Theodred drew his sword and launched himself at the huge man. Ready for the attack, the man’s own sword leapt out and parried Theodred’s blow, then swept around to strike. From the corner of his eye Theodred saw a blur of movement as the other man swooped down, but could not pause from his battle to see what he was doing or prevent it.

The man straightened with Deore in his arms. She shrieked piercingly as she was rudely roused from sleep, and thrashed her arms and legs. Elana screamed and flew at the man, tearing at his face with her nails. Momentarily he staggered under her attack. Running feet pounded outside the room, then Andgit burst through the door. Sizing up the situation quickly, he grabbed Elana from behind and crushed her to him, pinning her flailing arms. The man stepped back. Seeing that Elana was dealt with, he turned his attention back to the dueling swordsmen. Theodred had just parried one of Forstrang’s blows, and all was quiet for a moment as they strove together, sword hilts locked, Theodred gradually giving way under Forstrang’s great strength. The man tightened his grip on Deore, who renewed her frantic screams, and called, “Stop!’
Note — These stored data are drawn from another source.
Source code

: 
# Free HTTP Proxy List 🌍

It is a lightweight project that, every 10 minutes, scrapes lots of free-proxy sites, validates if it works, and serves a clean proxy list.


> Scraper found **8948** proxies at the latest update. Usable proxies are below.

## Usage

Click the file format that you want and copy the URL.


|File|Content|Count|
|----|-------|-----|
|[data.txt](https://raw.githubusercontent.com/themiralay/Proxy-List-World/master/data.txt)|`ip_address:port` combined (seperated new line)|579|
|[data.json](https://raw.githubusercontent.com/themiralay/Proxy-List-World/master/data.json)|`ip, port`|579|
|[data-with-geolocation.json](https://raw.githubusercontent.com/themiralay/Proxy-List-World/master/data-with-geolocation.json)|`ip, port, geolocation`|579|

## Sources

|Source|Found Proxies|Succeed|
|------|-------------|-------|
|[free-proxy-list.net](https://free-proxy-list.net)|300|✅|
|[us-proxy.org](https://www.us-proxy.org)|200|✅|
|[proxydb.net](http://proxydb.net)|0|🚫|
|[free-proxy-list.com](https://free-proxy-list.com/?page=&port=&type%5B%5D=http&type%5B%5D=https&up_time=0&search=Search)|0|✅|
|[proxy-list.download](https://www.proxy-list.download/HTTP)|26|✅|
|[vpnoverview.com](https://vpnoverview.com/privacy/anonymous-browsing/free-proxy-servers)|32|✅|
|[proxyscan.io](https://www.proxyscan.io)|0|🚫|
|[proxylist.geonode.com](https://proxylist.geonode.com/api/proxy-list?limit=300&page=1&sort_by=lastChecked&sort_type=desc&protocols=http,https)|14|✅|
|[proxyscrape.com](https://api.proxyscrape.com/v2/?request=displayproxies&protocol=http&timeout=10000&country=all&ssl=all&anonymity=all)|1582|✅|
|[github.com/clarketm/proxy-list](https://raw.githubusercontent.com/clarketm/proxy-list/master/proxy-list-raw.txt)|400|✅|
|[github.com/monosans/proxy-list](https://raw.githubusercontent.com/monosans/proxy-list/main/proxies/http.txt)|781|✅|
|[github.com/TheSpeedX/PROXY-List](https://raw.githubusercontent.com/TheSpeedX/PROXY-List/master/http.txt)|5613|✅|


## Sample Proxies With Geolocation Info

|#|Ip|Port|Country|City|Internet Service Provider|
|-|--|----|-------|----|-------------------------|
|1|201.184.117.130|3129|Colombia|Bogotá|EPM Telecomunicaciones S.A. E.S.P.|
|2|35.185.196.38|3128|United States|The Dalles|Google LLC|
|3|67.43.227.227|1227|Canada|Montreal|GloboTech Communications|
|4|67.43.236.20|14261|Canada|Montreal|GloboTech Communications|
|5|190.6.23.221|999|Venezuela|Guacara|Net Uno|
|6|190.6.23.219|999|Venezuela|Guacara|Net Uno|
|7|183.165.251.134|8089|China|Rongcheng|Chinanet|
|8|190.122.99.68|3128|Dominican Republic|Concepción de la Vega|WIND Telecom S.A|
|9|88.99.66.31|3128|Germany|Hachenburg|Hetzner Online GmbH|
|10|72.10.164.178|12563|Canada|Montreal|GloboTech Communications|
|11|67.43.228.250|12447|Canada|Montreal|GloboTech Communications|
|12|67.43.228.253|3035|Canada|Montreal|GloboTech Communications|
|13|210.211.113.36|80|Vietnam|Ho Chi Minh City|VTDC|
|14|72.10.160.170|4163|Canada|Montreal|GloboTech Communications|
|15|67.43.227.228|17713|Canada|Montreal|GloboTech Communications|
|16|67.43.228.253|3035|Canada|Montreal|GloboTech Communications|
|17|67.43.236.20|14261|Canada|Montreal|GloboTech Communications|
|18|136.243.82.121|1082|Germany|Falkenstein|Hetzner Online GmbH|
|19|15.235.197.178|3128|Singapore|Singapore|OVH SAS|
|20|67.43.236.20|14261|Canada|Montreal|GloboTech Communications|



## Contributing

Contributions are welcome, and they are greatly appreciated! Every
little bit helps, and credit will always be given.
Theodred and Forstrang both turned to him. “Drop your sword, Theodred, unless you wish me to break this creature’s neck.” His black eyes locked with Theodred’s, and Theodred knew without a doubt that he would do it. Theodred stepped back, spread his hands, and released his sword, which clattered on the floor. “Forstrang, disarm him.” The huge man stepped forward, retrieved the fallen sword, and removed Theodred’s bow, arrows, and belt knife. Theodred was careful to make no move of resistance, agonizingly aware of the vulnerable child clutched in the man’s grasp. At sword point, Forstrang backed him up against the far wall. The man jerked his head, and Andgit shoved Elana alongside Theodred, where Forstrang’s sword could cover them both.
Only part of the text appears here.